■ **PROBLEM DESCRIPTION**
If a line in the listing below includes the word "tuple", pick it out.

[Start of section]

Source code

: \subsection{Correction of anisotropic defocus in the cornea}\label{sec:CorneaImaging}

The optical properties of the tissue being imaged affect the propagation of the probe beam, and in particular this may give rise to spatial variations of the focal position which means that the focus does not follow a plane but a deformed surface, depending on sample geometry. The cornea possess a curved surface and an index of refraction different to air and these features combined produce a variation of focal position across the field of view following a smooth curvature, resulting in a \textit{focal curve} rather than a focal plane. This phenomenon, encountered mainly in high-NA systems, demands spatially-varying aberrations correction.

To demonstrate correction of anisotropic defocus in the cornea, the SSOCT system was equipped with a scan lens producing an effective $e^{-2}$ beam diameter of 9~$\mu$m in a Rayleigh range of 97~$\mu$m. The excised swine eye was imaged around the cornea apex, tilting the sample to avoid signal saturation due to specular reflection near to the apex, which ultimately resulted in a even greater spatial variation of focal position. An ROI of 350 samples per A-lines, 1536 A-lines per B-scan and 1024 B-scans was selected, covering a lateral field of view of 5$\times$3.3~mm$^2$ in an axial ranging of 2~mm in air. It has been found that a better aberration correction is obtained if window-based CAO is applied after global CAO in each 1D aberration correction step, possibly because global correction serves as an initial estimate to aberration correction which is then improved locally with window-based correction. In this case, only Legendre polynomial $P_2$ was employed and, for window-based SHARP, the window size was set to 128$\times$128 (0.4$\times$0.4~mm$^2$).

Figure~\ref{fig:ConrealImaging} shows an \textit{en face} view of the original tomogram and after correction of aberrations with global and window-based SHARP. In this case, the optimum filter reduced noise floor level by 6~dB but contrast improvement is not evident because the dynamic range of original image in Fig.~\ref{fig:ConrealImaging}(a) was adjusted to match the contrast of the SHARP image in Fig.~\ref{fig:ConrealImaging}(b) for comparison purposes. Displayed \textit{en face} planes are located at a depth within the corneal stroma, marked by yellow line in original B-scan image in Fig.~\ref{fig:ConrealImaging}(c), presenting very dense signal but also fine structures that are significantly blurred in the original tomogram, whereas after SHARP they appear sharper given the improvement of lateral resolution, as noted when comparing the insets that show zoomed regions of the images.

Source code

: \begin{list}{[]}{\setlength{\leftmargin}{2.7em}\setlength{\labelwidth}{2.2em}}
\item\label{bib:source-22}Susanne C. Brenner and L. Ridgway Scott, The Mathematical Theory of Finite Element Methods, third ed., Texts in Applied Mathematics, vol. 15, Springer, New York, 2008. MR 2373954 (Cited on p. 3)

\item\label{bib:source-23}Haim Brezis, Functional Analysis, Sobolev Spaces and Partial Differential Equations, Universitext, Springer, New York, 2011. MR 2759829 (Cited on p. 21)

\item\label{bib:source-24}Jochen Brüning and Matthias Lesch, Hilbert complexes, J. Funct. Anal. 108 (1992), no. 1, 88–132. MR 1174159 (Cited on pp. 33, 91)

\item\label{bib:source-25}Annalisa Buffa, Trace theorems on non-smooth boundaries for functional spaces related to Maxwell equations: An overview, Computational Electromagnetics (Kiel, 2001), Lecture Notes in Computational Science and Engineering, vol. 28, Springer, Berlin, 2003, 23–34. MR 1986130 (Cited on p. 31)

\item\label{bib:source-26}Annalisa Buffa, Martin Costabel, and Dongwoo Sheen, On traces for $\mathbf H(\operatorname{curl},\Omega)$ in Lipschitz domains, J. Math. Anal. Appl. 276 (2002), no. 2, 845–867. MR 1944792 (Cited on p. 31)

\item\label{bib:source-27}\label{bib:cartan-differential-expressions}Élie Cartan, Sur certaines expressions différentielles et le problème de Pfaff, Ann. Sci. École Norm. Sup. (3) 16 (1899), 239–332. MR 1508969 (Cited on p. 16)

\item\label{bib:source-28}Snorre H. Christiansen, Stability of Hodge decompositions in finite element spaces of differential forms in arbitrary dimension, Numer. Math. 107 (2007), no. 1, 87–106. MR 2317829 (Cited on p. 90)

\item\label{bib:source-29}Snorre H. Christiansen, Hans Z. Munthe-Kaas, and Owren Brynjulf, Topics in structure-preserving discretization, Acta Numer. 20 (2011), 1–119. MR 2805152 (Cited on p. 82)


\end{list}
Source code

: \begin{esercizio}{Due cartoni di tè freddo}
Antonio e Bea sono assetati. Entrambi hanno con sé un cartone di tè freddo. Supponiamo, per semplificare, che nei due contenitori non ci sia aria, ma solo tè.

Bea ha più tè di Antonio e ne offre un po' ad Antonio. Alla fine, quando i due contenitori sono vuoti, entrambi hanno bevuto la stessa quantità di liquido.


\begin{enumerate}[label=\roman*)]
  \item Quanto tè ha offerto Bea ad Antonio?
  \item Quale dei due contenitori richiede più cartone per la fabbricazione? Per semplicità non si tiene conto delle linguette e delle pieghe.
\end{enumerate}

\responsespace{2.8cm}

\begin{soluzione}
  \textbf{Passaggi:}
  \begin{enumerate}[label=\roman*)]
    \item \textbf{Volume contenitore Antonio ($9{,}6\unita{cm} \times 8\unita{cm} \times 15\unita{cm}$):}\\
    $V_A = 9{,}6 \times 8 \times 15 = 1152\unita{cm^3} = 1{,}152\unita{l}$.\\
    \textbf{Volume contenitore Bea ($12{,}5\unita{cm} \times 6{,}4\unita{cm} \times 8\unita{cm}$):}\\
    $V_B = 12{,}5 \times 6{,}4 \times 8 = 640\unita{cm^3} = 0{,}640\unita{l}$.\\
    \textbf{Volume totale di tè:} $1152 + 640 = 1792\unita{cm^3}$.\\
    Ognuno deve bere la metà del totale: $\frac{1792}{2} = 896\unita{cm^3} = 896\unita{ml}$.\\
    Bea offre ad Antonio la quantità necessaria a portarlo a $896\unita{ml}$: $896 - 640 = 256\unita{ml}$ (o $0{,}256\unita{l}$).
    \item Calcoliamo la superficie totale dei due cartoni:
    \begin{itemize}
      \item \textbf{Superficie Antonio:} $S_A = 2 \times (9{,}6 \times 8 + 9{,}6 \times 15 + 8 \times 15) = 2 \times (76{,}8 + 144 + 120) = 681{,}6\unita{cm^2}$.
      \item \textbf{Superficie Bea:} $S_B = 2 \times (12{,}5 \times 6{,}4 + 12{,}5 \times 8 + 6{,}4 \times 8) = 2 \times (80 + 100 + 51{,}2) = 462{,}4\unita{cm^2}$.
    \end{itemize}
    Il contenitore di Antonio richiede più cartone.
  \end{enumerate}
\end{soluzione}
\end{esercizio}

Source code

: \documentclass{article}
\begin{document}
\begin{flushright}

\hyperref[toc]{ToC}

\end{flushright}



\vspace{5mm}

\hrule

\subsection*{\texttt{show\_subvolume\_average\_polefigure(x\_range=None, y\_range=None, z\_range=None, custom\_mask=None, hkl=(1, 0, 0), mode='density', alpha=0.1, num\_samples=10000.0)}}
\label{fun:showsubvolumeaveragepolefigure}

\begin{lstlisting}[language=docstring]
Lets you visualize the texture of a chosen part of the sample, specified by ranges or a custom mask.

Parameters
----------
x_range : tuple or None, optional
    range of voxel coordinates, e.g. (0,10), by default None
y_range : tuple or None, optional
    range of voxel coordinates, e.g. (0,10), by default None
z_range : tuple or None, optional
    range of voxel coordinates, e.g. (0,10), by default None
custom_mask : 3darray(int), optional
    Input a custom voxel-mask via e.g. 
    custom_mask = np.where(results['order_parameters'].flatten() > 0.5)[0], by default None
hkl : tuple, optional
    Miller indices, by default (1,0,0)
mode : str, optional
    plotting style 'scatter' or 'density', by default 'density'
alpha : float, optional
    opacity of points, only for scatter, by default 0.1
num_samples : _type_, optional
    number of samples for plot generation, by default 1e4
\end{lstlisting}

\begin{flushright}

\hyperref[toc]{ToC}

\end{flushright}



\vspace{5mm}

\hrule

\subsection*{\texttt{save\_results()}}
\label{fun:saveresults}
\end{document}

[End of section]

■ **RESULT OF THIS EXERCISE**
x_range : tuple or None, optional
y_range : tuple or None, optional
z_range : tuple or None, optional
hkl : tuple, optional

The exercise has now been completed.